The CPIC, FDA, and ISPG all support the use of PGx testing and personalized dosing of antidepressants metabolized by CYP2C19 and CYP2D6 [5•, 32,33,34]. These recommendations include proposed alternative dosing recommendations based on CYP2C19 and CYP2D6 metabolizer status in patients on selective serotonin reuptake inhibitors (SSRIs) and tricyclic antidepressants [5•, 32, 33]. The Food and Drug Administration (FDA) also makes similar recommendations CYP2C19 and CYP2D6 metabolized medications including venlafaxine and escitalopram [33]. The CPIC and ISPG also endorse routine testing and personalized dosing for those prescribed antidepressants by CYP2B6 such as sertraline and bupropion [5•, 34]. Patients prescribed antidepressants metabolized by these enzymes, especially those with genetic polymorphisms, are likely to yield the greatest benefits from PGx testing per available evidence. These benefits would likely have the greatest impact on poor metabolizers and ultrarapid metabolizers as these designations would yield changes in CYP2C19 or CYP2D6-metabolized antidepressant dosing or selection, potentially yielding better efficacy, tolerability, response, and remission rates.

Conclusion

Widespread, routine PGx-guided prescribing of antidepressants for MDD is less likely to significantly improve clinical outcomes such as depression rating scale scores, response, and remission.
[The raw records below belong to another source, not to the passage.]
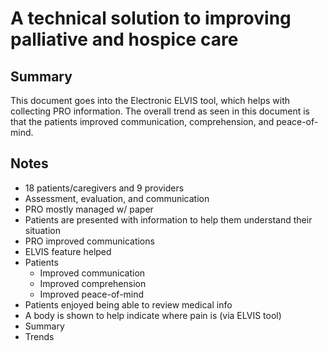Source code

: # A technical solution to improving palliative and hospice care

## Summary

This document goes into the Electronic ELVIS tool, which helps with collecting PRO information. The overall trend as seen in this document is that the patients improved communication, comprehension, and peace-of-mind.

## Notes

- 18 patients/caregivers and 9 providers
- Assessment, evaluation, and communication
- PRO mostly managed w/ paper
- Patients are presented with information to help them understand their situation
- PRO improved communications
- ELVIS feature helped
- Patients
  - Improved communication
  - Improved comprehension
  - Improved peace-of-mind
- Patients enjoyed being able to review medical info
- A body is shown to help indicate where pain is (via ELVIS tool)
- Summary
- Trends
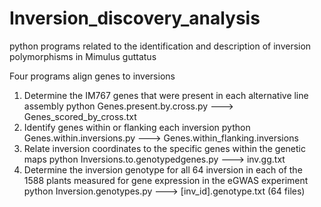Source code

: # Inversion_discovery_analysis
python programs related to the identification and description of inversion polymorphisms in Mimulus guttatus 

Four programs align genes to inversions
1. Determine the IM767 genes that were present in each alternative line assembly
	python Genes.present.by.cross.py ---> Genes_scored_by_cross.txt
2. Identify genes within or flanking each inversion
	python Genes.within.inversions.py --->  Genes.within_flanking.inversions
3. Relate inversion coordinates to the specific genes within the genetic maps
	python Inversions.to.genotypedgenes.py ---> inv.gg.txt
4. Determine the inversion genotype for all 64 inversion in each of the 1588 plants measured for gene expression in the eGWAS experiment
	python Inversion.genotypes.py ---> [inv_id].genotype.txt (64 files)


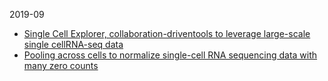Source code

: 2019-09
* [Single Cell Explorer, collaboration-driventools to leverage large-scale single cellRNA-seq data](paper_lists/SingleCellExplorer.md)
* [Pooling across cells to normalize single-cell RNA sequencing data with many zero counts](paper_lists/sc_deconv.md)

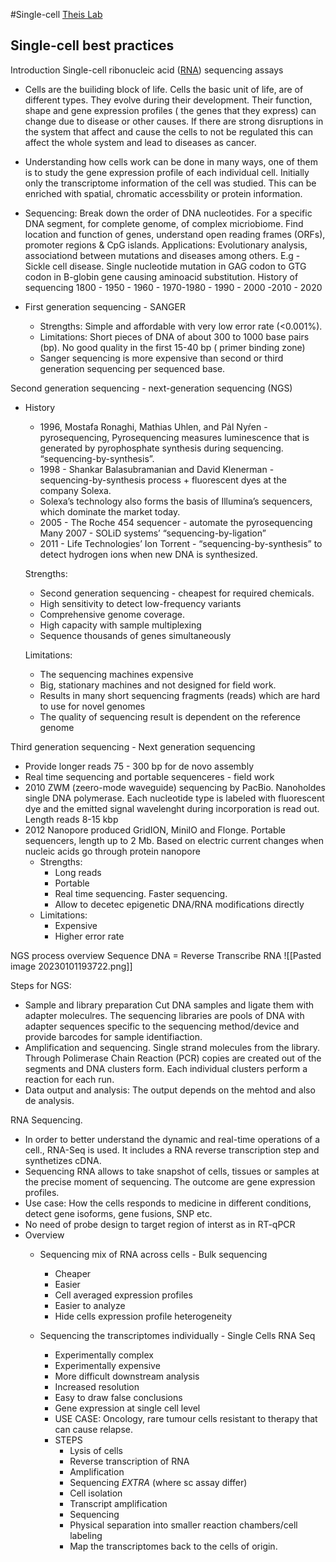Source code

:#Single-cell 
[Theis Lab](https://www.sc-best-practices.org/preamble.html)
## Single-cell best practices
Introduction
Single-cell ribonucleic acid ([RNA](https://www.sc-best-practices.org/glossary.html#term-RNA)) sequencing assays

- Cells are the builiding block of life. Cells the basic unit of life, are of different types. They evolve during their development. Their function, shape and gene expression profiles ( the genes that they express) can change due to disease or other causes. If there are strong disruptions in the system  that affect and cause the cells to not be regulated this can affect the whole system and lead to diseases as cancer. 

- Understanding how cells work can be done in many ways, one of them is to study the gene expression profile of each individual cell. Initially only the transcriptome information of the cell was studied. This can be enriched with spatial, chromatic accessbility or protein information.  

- Sequencing: Break down the order of DNA nucleotides.  For a specific DNA segment, for complete genome, of complex micriobiome.  Find location and function of genes, understand open reading frames (ORFs), promoter regions & CpG islands. Applications: Evolutionary analysis, associationd between mutations and diseases among others.  E.g - Sickle  cell disease. Single nucleotide mutation in GAG codon to GTG codon in B-globin gene causing aminoacid substitution. 
History of sequencing 
1800 - 1950 - 1960 - 1970-1980 - 1990 - 2000  -2010 - 2020

- First generation sequencing - SANGER 
	- Strengths: Simple and affordable with very low error rate (<0.001%).
	- Limitations: Short pieces of DNA of about 300 to 1000 base pairs (bp). No good quality in the first 15-40 bp ( primer binding zone)
	-   Sanger sequencing is more expensive than second or third generation sequencing per sequenced base.

Second generation sequencing - next-generation sequencing (NGS)  

-  History
	- 1996, Mostafa Ronaghi, Mathias Uhlen, and Pȧl Nyŕen - pyrosequencing,  Pyrosequencing measures luminescence that is generated by pyrophosphate synthesis during sequencing. “sequencing-by-synthesis”. 
	- 1998 - Shankar Balasubramanian and David Klenerman -  sequencing-by-synthesis process + fluorescent dyes at the company Solexa. 
	- Solexa’s technology also forms the basis of Illumina’s sequencers, which dominate the market today. 
	- 2005 - The Roche 454 sequencer  -  automate the pyrosequencing Many 2007 - SOLiD systems’ “sequencing-by-ligation”
	- 2011 -  Life Technologies’ Ion Torrent - “sequencing-by-synthesis” to detect hydrogen ions when new DNA is synthesized.
	
	Strengths:
	-   Second generation sequencing - cheapest for required chemicals.
	-   High sensitivity to detect low-frequency variants 
	-   Comprehensive genome coverage.
	-   High capacity with sample multiplexing
	-   Sequence thousands of genes simultaneously
	
	Limitations:
	-   The sequencing machines expensive 
	-    Big, stationary machines and not designed for field work.
	-   Results in many short sequencing fragments (reads) which are hard to use for novel genomes
	-   The quality of sequencing result is dependent on the reference genome

Third generation sequencing - Next generation sequencing 

- Provide longer reads 75 - 300 bp for de novo assembly
- Real time sequencing and portable sequenceres - field work 
- 2010 ZWM (zeero-mode waveguide) sequencing  by PacBio. Nanoholdes single DNA polymerase. Each nucleotide type is labeled with fluorescent dye and the emitted signal wavelenght during incorporation  is read out. Length reads 8-15 kbp 
- 2012 Nanopore produced GridION, MiniIO and Flonge.  Portable sequencers, length up to 2 Mb. Based on electric current changes when nucleic acids go through protein nanopore
	- Strengths:
		- Long reads
		- Portable 
		- Real time sequencing. Faster sequencing. 
		- Allow to decetec epigenetic DNA/RNA modifications directly 
	- Limitations:
		- Expensive 
		- Higher error rate

NGS process overview
Sequence DNA = Reverse Transcribe RNA
![[Pasted image 20230101193722.png]]

Steps for NGS:
- Sample and library preparation
Cut DNA samples and ligate them with adapter moleculres. The sequencing libraries are pools of DNA with adapter sequences specific to the sequencing method/device and provide barcodes for sample identifiaction.
- Amplification and sequencing.
Single strand molecules from the library. Through Polimerase Chain Reaction (PCR) copies are created out of the segments and DNA clusters form. Each individual clusters perform a reaction for each run. 
- Data output and analysis: The output depends on the mehtod and also de analysis. 

RNA Sequencing. 
- In order to better understand the dynamic and real-time operations of a cell., RNA-Seq is used.  It includes a RNA reverse transcription step and synthetizes cDNA. 
- Sequencing RNA allows to take snapshot of cells, tissues or samples at the precise moment of sequencing. The outcome are gene expression profiles. 
- Use case: How the cells responds to medicine in different conditions, detect gene isoforms, gene fusions, SNP etc. 
- No need of probe design to target region of interst as in RT-qPCR
- Overview
	- Sequencing mix of RNA across cells - Bulk sequencing 
		- Cheaper
		- Easier
		- Cell averaged expression profiles
		- Easier to analyze
		- Hide cells expression profile heterogeneity
	
	- Sequencing the transcriptomes individually - Single Cells RNA Seq
		- Experimentally complex
		- Experimentally expensive
		- More difficult downstream analysis
		- Increased resolution
		- Easy to draw false conclusions
		- Gene expression at single cell level
		- USE CASE: Oncology, rare tumour cells resistant to therapy that can cause relapse. 
		- STEPS
			- Lysis of cells 
			- Reverse transcription of RNA
			- Amplification
			- Sequencing
			*EXTRA* (where sc assay differ)
			- Cell isolation
			- Transcript amplification
			- Sequencing
			- Physical separation into smaller reaction chambers/cell labeling
			- Map the transcriptomes back to the cells of origin.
However, specific patient populations are more likely to benefit from PGx-guided prescribing. Future studies are warranted evaluating the impact of PGx-guided prescribing of antidepressants in certain subpopulations such as patients with treatment-refractory MDD, intolerability to multiple CYP metabolized antidepressants, or those receiving antidepressants metabolized via the CYP2C19, CYP2D6, and CYP2B6 pathways.